Provided data –
....
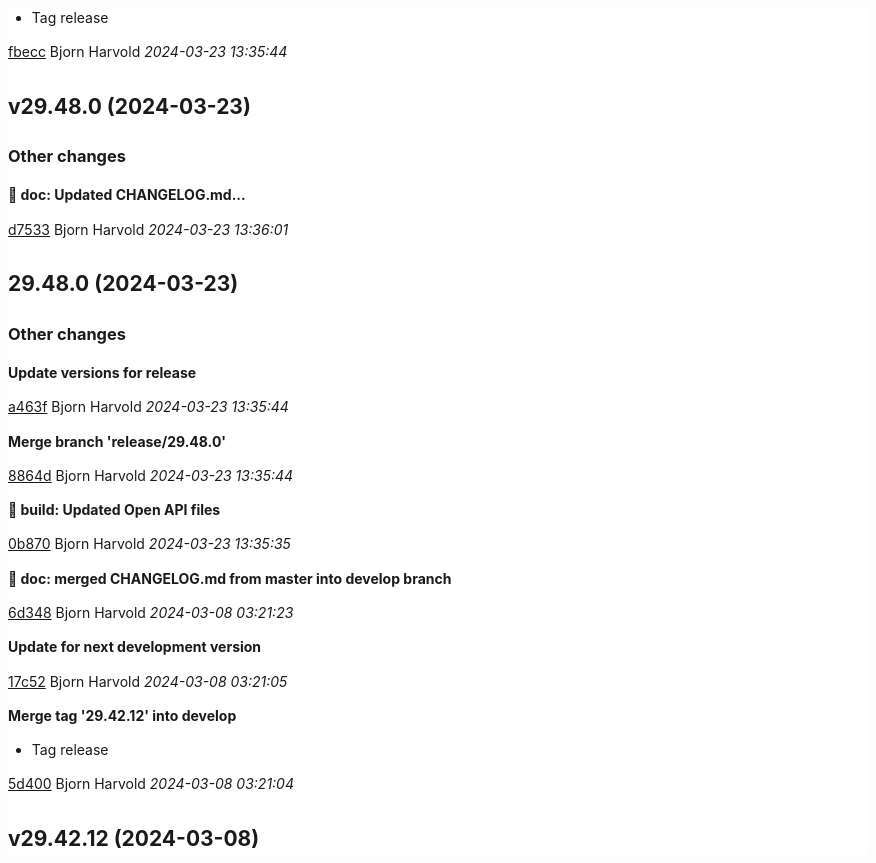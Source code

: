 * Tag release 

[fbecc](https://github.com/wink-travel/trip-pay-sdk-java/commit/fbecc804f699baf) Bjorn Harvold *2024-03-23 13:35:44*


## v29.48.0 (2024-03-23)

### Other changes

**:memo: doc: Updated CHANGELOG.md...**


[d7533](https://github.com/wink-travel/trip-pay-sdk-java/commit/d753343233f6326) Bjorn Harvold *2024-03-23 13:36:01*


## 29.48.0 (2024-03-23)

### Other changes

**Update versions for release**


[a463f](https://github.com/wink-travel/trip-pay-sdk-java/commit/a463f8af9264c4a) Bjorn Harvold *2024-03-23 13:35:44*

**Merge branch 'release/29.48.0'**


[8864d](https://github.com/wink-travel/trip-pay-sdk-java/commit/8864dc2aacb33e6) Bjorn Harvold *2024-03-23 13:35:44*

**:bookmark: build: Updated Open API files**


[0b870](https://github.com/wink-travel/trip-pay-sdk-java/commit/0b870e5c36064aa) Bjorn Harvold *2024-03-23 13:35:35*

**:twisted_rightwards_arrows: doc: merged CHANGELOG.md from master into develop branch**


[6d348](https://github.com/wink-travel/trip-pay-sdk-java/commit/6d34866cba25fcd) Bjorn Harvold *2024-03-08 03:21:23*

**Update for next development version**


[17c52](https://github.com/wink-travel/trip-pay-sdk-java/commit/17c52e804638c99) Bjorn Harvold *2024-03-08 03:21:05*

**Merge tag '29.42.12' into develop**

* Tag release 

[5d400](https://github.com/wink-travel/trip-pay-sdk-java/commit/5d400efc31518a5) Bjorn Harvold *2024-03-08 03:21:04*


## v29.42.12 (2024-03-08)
....
If a line of the entries contains "branch", it counts; give the total of such lines and nothing more.

2